The output of miniasm is a column based file in Graphical Fragment Assembly (gfa) format. It contains the name of a unitig in column 2 and the sequence in column 3. To extract those two columns and write them into a fasta file of unitigs use the following awk command
awk ’/^S/{print “>”$2”\n”$3}’ miniasm.gfa > miniasm.fasta
This will create a fasta file with all assembled unitigs called miniasm.fasta.
But what does the assembly look like?
Check the assembly using assembly-stats
To get some basic assembly statistics use the tool assembly-stats.
course_user> assembly-stats ./miniasm.fasta
Assembly-stats reports basic statistics about all sequences in a fasta file, e.g. N50, longest sequence, total number of nucleotides etc.
- How many unitigs are there and what is the length of the longest one?
Identify your critter
The quality of assemblies can be assessed using many different metrics such as the percentage of reads that map to the assembly, N50, L50 and others. Another way is to compare it to a closely related strain or isolate. But how do we find a closely related organisms? We don’t even know what we just assembled?
A quick and easy way is to compare it to known sequences, e.g. using the popular Basic Local Alignment Search Tool (BLAST).
First, print the miniasm.fasta sequences to the command-line using the head command
course_user> head miniasm.fasta
To compare the sequence:
- highlight a larger stretch of the sequence with your mouse, right-click and copy the sequence.
- open firefox, and google “NCBI nucleotide blast server”
- open the link to the Nucleotide Blast server of the National Center for Biotechnology Information (NCBI)
- paste your sequence into the Enter Query Sequencen tex field, scroll down and press BLAST
After a while you will get the results of the search. The important metrics to assess whether your sequence matches another sequence will are
- Query cover: How much of your sequence actually matches the known NCBI database sequence?
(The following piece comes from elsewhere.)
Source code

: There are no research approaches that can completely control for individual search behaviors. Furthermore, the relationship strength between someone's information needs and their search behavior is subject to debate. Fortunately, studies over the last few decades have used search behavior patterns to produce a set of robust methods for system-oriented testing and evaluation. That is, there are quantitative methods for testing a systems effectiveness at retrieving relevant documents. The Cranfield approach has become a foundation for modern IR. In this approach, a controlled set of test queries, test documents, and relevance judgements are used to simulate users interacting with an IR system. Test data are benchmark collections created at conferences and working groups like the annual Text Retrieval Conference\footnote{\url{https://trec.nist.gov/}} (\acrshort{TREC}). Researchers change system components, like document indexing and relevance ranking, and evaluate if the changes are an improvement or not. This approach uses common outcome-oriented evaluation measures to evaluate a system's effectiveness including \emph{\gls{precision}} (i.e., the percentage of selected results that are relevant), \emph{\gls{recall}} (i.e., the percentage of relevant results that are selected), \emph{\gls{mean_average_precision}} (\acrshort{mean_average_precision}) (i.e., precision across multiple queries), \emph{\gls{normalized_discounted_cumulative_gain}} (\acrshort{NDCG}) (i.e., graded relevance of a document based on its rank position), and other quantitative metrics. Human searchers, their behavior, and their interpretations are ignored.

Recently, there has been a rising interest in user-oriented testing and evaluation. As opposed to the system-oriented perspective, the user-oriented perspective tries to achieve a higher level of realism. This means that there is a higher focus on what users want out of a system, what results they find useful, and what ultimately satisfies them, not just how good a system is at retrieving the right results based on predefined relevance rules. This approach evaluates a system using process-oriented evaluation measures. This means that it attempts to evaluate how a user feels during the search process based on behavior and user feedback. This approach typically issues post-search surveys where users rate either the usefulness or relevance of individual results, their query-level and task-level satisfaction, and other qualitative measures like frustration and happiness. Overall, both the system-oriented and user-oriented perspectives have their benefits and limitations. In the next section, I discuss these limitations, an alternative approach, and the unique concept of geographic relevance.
- Percent Identity: What is the percentage of identical nucleotides over the query cover?
- E-value: This is a measure for the likelyhood that the similarity between the two sequences, the query and the database sequence, could have been by chance. The lower the E-value the less likely that the similarity is a chance encounter.
- Do you think we found a good match using BLAST?
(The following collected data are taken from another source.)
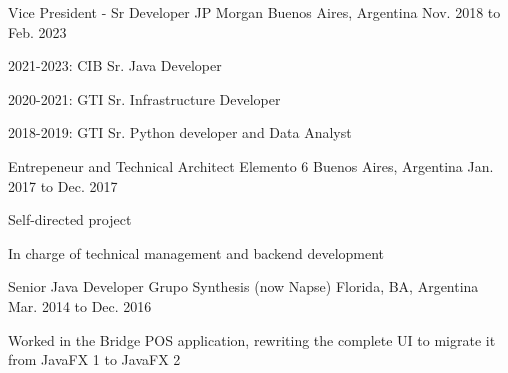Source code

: 


\begin{cventries}


	\cventry
	{Vice President - Sr Developer} %
	{JP Morgan} %
	{Buenos Aires, Argentina} %
	{Nov. 2018 to Feb. 2023} %
	{ %
		\begin{cvitems}
			\item {2021-2023: CIB Sr. Java Developer}
			\item {2020-2021: GTI Sr. Infrastructure Developer}
			\item {2018-2019: GTI Sr. Python developer and Data Analyst}
		\end{cvitems}
	}


	\cventry
	{Entrepeneur and Technical Architect} %
	{Elemento 6} %
	{Buenos Aires, Argentina} %
	{Jan. 2017 to Dec. 2017} %
	{ %
		\begin{cvitems}
			\item {Self-directed project}
			\item {In charge of technical management and backend development}
		\end{cvitems}
	}


	\cventry
	{Senior Java Developer} %
	{Grupo Synthesis (now Napse)} %
	{Florida, BA, Argentina} %
	{Mar. 2014 to Dec. 2016} %
	{ %
		\begin{cvitems}
			\item {Worked in the Bridge POS application, rewriting the complete UI to migrate it from JavaFX 1 to JavaFX 2 }
		\end{cvitems}
	}


\end{cventries}
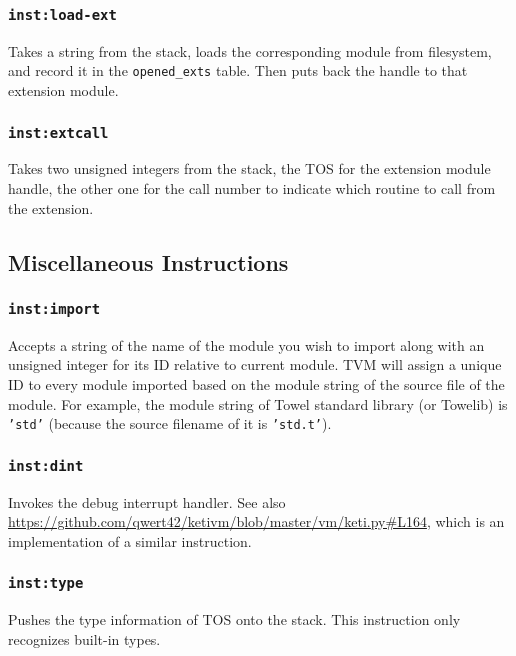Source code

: \documentclass{article}
\newcommand{\inst}[1] {\texttt{inst:#1}}
\begin{document}
\subsubsection{\inst{load-ext}}

Takes a string from the stack, loads the corresponding module from filesystem, and record it in the \texttt{opened\_exts} table. Then puts back the handle to that extension module.

\subsubsection{\inst{extcall}}

Takes two unsigned integers from the stack, the TOS for the extension module handle, the other one for the call number to indicate which routine to call from the extension.

\subsection{Miscellaneous Instructions}

\subsubsection{\inst{import}}

Accepts a string of the name of the module you wish to import along with an unsigned integer for its ID relative to current module. TVM will assign a unique ID to every module imported based on the module string of the source file of the module. For example, the module string of Towel standard library (or Towelib) is \texttt{'std'} (because the source filename of it is \texttt{'std.t'}).

\subsubsection{\inst{dint}}

Invokes the debug interrupt handler. See also \url{https://github.com/qwert42/ketivm/blob/master/vm/keti.py#L164}, which is an implementation of a similar instruction.

\subsubsection{\inst{type}}

Pushes the type information of TOS onto the stack. This instruction only recognizes built-in types.
\end{document}
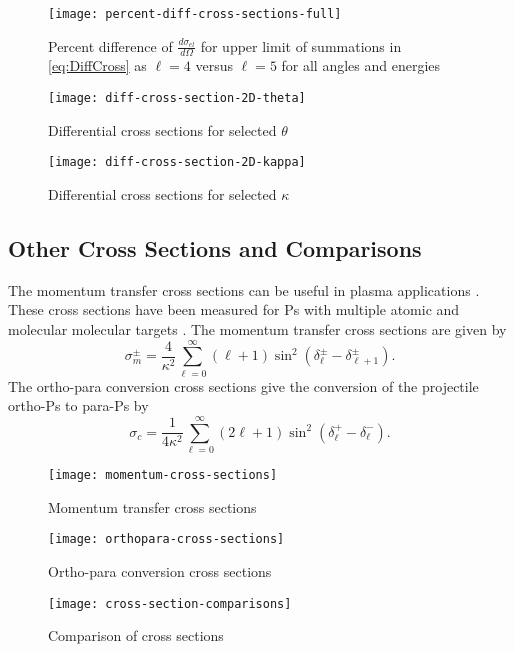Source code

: \documentclass[Dissertation.tex]{subfiles}
\begin{document}
\begin{figure}[H]
	\centering
	\texttt{[image: percent-diff-cross-sections-full]}
	\caption[Percent difference of differential cross sections at all angles]{Percent difference of $\frac{d\sigma_{el}}{d\Omega}$ for upper limit of summations in \ref{eq:DiffCross} as $\ell = 4$ versus $\ell = 5$ for all angles and energies}
	\label{fig:percent-diff-cross-sections-full}
\end{figure}

\begin{figure}[H]
	\centering
	\texttt{[image: diff-cross-section-2D-theta]}
	\caption{Differential cross sections for selected $\theta$}
	\label{fig:diff-cross-section-2D-theta}
\end{figure}

\begin{figure}[H]
	\centering
	\texttt{[image: diff-cross-section-2D-kappa]}
	\caption{Differential cross sections for selected $\kappa$}
	\label{fig:diff-cross-section-2D-kappa}
\end{figure}


\subsection{Other Cross Sections and Comparisons}
\label{sec:OtherCross}

The momentum transfer cross sections can be useful in plasma applications \cite{Wang2014, McEachran2014}. These cross sections have been measured for Ps with multiple atomic and molecular molecular targets \cite{Nagashima1998,Saito2003}. The momentum transfer cross sections are given by \cite{Bransden2003}
\begin{equation}
\label{eq:MomentumCross}
\sigma_{m}^\pm = \frac{4}{\kappa^2} \sum_{\ell=0}^\infty (\ell+1) \sin^2 (\delta_\ell^\pm - \delta_{\ell+1}^\pm) .
\end{equation}
The ortho-para conversion cross sections give the conversion of the projectile ortho-Ps to para-Ps by \cite{Hara1975}
\begin{equation}
\label{eq:OrthoParaCross}
\sigma_{c} = \frac{1}{4 \kappa^2} \sum_{\ell=0}^\infty (2 \ell+1) \sin^2 (\delta_\ell^+ - \delta_\ell^-).
\end{equation}

\begin{figure}[H]
	\centering
	\texttt{[image: momentum-cross-sections]}
	\caption{Momentum transfer cross sections}
	\label{fig:momentum-cross-sections}
\end{figure}

\begin{figure}[H]
	\centering
	\texttt{[image: orthopara-cross-sections]}
	\caption{Ortho-para conversion cross sections}
	\label{fig:orthopara-cross-sections}
\end{figure}

\begin{figure}[H]
	\centering
	\texttt{[image: cross-section-comparisons]}
	\caption{Comparison of cross sections}
	\label{fig:cross-section-comparisons}
\end{figure}
\end{document}
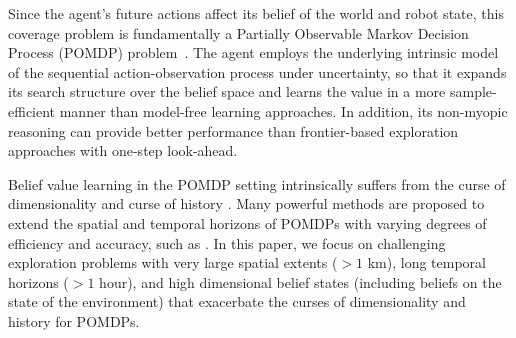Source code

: \documentclass[letterpaper]{article} %
\newcommand{\phdone}[1]{} %
\begin{document}
\phdone{Problem description--POMDP perspective}
Since the agent's future actions affect its belief of the world and robot state, this coverage problem is fundamentally a Partially Observable Markov Decision Process (POMDP) problem~\cite{pomdps_monahan1982}.
The agent employs the underlying intrinsic model of the sequential action-observation process under uncertainty, so that it %
expands its search structure over the belief space and learns the value in a more sample-efficient manner than model-free learning approaches.
In addition, its non-myopic reasoning can provide better performance than frontier-based exploration approaches with one-step look-ahead.

\phdone{Gap in the state-of-the-art}
Belief value learning in the POMDP setting intrinsically suffers from the curse of dimensionality \cite{KLC98} and curse of history \cite{Pineau03}. Many powerful methods are proposed to extend the spatial and temporal horizons of POMDPs with varying degrees of efficiency and accuracy, such as \cite{silver2010monte,somani2013despot,bonet1998learning,kim2019pomhdp}. In this paper, we focus on challenging exploration problems with very large spatial extents ($>\!1$ km), long temporal horizons ($>\!1$ hour), and high dimensional belief states (including beliefs on the state of the environment) that exacerbate the curses of dimensionality and history for POMDPs. %
%
\end{document}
- How closely do you think is the hit organism related to our critter?
Compare the complete assembly to a reference
Now that we found a close relative, lets compare the complete assembly to it’s genome. In directory ~/course_data/misc you will find the sequence of the bacteria we just identified, Brevefilum fermentans in the fasta file b_fermentans.fna
First get some assembly statistics. Use assembly-stats to get an overview over the B. fermentans genome , e.g., number of nucleotides, total length, and number of Ns (gaps or ambiguous sequences).
Compare the two statistics. Do some of the miniasm unitigs match the reference sequence in length?
Compare two assemblies using Mummer/DNADiff
To compare the miniasm assembly to the reference genome use the tool dnadiff that is part of the Mummer package. Mummer is a fast aligner that can align complete genomes in relatively short time.
course_user> dnadiff -p dnadiff ~/biosec_course/misc/assembly_prac/b_fermentans.fna miniasm.fasta
The above command will align the B. fermentans sequence with the miniasm unitigs in the fasta file and produce a series of output files that all start with the prefix dnadiff. Open the file dnadiff.report (e.g. by navigating to the folder and double-clicking it) to see a report of the analysis.
- How many of the miniasm sequences align with the reference?
- How many nucleotides align to the reference? What is the average percent identity of the aligned sequences>
Given that this is a raw assembly, i.e., no error correction, polishing or the like has been performed, a sequence similarity of >=94% would already be pretty good if we compared it to the actual reference. Given that the NCBI sequence is most likely only closely related and not identical, the quality of the miniasm assembly is very good.